Well, sometimes you win some and sometimes you lose some.
Karl and I are prepared to make a four-cylinder dive to Cenote Coati Mundi (Named after a lovely little raccoon like animal native to these parts. Of course, this particular one tried to eat the shorts of a previous expedition member.) underwater while Terrence and Renee chop and cut their way to it over land (The same cenote they tried to find yesterday). Karl is carrying a canister with a small GPS and radio in it. Good plan. Too bad it did not happen. We found out that there is line in the system that was not yet placed on the map. So, what should have been a simple swim turned into an exercise of following good cave diving training.
One of the interesting things that happens on expedition is you become attached to outcomes. You tell yourself to let it go and not to have any, but it is natural that you develop expectations. Part of doing well when you are seeking to find answers to questions posed by the cave is to rely on your training and experience. Today, Karl did just that. We went in with an agenda to meet Terrence and Renee at the cenote, so we could help them cut to it. When we were at the end of our available gas to continue moving forward in the cave, Karl turned the dive. It is a simple process of giving the command signal of a thumb’s up. I had only one answer, the matching signal.
We could have easily been pushed to see if we could go just a bit further. However, that would have been a mistake. Because we were not where we believed we should have been. It is not uncommon for ongoing expeditions to have many new areas of cave working at once. We happened to find a piece of cave that has surveyed line in it that had not been tied into the map yet. This sent Karl and I off to portions of the cave well away from Coati Mundi. As we turned the dive, I had begun to realize that things were not adding up, but if we had not stuck to our training and went just a little further we very well could have been in trouble.
Lessons learned come in so many ways.

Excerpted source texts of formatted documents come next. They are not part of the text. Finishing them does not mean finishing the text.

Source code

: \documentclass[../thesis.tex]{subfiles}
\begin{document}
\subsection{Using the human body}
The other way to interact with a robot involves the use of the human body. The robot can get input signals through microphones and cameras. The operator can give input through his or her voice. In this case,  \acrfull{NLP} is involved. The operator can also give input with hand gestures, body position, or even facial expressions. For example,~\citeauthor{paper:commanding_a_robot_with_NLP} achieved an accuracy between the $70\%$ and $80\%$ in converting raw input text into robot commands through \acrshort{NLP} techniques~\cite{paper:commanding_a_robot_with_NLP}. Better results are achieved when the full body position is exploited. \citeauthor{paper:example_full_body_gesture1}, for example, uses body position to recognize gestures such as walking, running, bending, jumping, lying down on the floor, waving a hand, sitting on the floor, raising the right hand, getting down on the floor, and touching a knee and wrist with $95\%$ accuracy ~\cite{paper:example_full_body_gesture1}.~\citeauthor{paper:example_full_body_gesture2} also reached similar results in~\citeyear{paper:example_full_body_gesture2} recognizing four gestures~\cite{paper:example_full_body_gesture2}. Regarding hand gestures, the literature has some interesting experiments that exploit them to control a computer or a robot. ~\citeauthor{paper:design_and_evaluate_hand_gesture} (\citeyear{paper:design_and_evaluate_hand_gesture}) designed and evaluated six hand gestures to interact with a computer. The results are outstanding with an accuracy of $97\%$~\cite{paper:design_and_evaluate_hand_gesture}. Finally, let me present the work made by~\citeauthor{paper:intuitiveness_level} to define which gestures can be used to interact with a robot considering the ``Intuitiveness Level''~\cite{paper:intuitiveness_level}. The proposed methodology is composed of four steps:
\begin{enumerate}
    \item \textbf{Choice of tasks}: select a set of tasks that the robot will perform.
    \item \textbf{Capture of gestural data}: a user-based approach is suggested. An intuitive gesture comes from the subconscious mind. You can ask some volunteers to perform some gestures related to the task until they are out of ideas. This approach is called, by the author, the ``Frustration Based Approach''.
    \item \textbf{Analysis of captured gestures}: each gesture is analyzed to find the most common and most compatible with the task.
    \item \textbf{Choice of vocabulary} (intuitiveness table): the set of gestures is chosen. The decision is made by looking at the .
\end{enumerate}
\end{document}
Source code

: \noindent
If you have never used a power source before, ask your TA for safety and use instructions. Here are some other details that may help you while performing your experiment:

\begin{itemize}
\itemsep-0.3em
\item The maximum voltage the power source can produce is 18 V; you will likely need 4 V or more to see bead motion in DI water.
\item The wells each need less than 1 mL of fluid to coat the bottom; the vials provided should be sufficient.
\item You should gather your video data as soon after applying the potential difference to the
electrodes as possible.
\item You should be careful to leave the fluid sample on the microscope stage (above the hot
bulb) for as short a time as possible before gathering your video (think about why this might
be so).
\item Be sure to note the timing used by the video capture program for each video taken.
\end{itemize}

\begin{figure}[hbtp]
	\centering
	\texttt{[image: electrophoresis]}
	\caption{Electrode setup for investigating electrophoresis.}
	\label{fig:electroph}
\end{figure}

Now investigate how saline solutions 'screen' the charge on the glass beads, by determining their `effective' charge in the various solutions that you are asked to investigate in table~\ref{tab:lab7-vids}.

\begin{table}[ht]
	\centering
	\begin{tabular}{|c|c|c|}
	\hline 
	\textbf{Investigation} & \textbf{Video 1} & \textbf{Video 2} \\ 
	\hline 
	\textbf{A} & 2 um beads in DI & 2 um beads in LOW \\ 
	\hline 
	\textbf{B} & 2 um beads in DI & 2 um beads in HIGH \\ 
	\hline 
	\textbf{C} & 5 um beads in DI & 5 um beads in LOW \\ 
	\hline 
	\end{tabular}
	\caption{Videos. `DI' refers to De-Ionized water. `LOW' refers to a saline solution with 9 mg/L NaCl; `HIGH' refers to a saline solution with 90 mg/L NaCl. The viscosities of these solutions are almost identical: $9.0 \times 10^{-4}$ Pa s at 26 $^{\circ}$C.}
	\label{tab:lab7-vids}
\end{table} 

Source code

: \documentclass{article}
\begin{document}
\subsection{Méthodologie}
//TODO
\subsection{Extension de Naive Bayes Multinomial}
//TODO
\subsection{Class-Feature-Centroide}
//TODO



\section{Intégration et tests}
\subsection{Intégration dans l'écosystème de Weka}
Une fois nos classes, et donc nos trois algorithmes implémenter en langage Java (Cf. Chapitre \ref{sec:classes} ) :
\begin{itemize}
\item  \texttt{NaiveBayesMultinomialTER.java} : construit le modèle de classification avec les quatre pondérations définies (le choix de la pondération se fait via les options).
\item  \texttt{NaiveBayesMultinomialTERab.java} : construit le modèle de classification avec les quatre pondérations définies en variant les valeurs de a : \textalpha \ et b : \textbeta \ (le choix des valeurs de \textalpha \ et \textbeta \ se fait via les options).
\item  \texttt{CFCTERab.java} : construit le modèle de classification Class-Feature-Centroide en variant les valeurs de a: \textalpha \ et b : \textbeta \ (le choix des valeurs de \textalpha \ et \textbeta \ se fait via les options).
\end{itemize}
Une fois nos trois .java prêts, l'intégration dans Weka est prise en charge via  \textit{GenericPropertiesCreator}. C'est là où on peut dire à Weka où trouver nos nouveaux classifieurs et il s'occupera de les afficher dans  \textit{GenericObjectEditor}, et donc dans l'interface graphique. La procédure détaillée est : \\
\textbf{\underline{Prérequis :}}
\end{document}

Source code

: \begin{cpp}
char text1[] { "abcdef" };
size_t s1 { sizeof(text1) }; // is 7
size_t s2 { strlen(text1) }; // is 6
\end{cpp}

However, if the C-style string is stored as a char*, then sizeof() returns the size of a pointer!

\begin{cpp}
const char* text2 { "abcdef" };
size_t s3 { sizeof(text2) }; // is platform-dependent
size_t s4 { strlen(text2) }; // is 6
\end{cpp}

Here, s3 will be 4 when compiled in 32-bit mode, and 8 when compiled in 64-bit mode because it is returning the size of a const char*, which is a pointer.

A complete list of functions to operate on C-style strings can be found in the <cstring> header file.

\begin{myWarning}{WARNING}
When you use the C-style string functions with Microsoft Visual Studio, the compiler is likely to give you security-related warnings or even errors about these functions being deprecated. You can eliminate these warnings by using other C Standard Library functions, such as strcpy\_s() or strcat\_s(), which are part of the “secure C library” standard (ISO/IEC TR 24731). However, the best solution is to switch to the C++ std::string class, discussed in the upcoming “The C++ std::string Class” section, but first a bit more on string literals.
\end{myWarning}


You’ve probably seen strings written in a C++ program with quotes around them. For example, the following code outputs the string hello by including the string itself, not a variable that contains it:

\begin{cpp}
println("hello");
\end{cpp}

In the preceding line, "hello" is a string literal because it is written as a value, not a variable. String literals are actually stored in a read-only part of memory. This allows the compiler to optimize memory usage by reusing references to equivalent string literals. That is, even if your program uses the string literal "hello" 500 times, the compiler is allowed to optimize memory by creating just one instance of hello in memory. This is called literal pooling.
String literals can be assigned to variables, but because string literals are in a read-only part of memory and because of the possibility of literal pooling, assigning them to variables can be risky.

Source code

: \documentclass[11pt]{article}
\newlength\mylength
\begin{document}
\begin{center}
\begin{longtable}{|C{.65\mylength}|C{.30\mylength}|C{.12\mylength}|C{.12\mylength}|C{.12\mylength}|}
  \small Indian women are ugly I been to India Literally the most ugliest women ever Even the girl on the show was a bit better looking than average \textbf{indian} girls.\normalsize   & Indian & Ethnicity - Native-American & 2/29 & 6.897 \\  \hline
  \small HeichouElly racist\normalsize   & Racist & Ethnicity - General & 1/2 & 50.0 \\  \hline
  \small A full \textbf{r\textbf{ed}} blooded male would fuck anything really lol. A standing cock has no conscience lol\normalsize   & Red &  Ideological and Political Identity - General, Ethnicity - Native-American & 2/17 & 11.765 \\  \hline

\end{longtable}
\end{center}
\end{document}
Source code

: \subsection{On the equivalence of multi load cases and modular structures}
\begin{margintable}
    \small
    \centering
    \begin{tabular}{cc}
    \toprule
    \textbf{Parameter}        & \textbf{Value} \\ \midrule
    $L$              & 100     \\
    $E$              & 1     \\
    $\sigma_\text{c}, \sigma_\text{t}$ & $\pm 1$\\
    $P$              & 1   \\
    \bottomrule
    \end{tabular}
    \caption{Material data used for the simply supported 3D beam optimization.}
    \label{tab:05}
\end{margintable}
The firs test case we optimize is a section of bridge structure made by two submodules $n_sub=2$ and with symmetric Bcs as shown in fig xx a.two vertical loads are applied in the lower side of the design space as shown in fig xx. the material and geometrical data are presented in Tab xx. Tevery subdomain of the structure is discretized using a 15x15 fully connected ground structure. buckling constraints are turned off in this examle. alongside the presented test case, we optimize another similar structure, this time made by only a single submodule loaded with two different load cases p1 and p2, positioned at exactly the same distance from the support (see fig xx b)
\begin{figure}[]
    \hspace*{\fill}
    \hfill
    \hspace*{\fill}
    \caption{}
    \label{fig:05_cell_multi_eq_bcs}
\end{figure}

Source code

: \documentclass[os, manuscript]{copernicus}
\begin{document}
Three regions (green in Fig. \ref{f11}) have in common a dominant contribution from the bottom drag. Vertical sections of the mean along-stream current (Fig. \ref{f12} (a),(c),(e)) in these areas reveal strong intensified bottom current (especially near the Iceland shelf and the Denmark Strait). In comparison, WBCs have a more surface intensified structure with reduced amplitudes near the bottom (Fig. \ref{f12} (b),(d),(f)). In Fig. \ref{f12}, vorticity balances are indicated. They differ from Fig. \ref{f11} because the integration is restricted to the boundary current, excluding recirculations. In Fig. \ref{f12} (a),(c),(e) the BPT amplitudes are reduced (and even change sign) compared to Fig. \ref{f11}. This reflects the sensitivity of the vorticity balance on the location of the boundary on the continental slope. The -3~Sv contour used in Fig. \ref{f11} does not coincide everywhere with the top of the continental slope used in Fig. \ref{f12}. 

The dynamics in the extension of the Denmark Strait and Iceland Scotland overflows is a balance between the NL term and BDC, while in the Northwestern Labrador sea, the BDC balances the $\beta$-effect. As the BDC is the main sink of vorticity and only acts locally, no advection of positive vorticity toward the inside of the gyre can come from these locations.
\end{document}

Even as experienced cave divers, there is always a line between making a goal and having the discipline to turn for home when the time calls for it. Sometimes the turn for home is by design, sometimes that turn is because your training demands it, sometimes it is really difficult because you are in big cave with the line going, and sometimes it is simply because something does not feel right. We turned because our training demanded it. We realize that goals and gains are not made in one day. Sometimes, they can take decades. Besides, often when dives do not go as planned other things are learned.